## [Task material]
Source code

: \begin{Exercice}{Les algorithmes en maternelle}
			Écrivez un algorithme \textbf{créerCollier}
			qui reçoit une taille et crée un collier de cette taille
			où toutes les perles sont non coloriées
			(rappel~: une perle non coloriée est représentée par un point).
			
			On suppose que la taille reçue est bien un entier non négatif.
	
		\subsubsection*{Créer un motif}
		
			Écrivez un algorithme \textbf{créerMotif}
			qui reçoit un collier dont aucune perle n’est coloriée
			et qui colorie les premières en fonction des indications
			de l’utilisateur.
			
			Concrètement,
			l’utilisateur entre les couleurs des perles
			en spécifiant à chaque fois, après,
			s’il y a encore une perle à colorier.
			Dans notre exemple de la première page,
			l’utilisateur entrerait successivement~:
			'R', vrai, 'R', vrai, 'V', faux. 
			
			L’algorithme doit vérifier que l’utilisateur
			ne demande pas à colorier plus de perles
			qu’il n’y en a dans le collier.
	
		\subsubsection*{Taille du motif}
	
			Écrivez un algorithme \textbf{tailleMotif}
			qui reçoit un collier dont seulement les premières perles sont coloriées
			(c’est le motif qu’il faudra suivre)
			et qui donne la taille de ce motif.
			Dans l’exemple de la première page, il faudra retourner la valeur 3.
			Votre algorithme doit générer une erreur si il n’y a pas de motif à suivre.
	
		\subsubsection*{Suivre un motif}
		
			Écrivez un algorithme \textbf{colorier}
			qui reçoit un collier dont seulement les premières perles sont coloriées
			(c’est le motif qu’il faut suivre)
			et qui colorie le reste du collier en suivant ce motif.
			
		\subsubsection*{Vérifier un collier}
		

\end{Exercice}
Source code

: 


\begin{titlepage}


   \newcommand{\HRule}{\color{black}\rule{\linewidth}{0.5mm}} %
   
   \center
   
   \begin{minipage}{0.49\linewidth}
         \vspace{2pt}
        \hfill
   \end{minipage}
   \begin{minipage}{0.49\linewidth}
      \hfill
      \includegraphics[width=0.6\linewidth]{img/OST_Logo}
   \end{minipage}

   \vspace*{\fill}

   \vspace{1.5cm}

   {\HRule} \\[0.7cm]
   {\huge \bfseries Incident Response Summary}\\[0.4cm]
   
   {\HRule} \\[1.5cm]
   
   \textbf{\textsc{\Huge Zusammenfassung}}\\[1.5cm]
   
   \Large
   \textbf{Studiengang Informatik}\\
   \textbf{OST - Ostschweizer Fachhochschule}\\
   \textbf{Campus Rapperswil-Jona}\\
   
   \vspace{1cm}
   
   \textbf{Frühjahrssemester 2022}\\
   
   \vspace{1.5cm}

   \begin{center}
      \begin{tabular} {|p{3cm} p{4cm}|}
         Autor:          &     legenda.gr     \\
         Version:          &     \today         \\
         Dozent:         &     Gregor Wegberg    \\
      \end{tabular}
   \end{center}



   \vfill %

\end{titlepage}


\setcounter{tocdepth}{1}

--

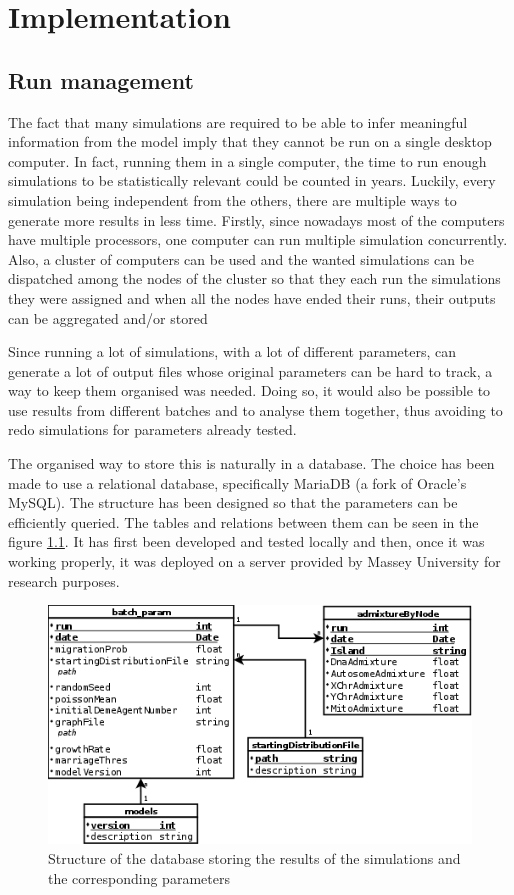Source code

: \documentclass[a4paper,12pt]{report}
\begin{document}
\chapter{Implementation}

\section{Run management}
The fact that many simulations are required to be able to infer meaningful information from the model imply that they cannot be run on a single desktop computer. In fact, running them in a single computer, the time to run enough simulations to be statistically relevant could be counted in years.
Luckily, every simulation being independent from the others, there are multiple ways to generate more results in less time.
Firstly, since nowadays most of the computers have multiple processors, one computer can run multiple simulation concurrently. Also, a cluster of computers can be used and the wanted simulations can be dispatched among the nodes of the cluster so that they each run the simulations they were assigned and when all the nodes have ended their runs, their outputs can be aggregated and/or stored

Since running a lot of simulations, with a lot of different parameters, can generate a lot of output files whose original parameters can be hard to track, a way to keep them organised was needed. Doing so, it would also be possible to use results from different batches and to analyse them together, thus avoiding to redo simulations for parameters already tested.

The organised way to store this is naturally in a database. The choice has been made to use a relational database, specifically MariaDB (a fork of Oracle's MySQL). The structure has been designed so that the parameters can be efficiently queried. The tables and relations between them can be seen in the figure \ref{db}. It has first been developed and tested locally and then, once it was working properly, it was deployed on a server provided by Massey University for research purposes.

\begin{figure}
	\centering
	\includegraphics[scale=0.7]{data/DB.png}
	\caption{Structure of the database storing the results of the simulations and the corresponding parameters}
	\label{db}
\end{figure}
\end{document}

## [Directions for this task]
Among the entries, how many lines include the word "organised"? Answer with a single number and nothing further.

## [Response]
2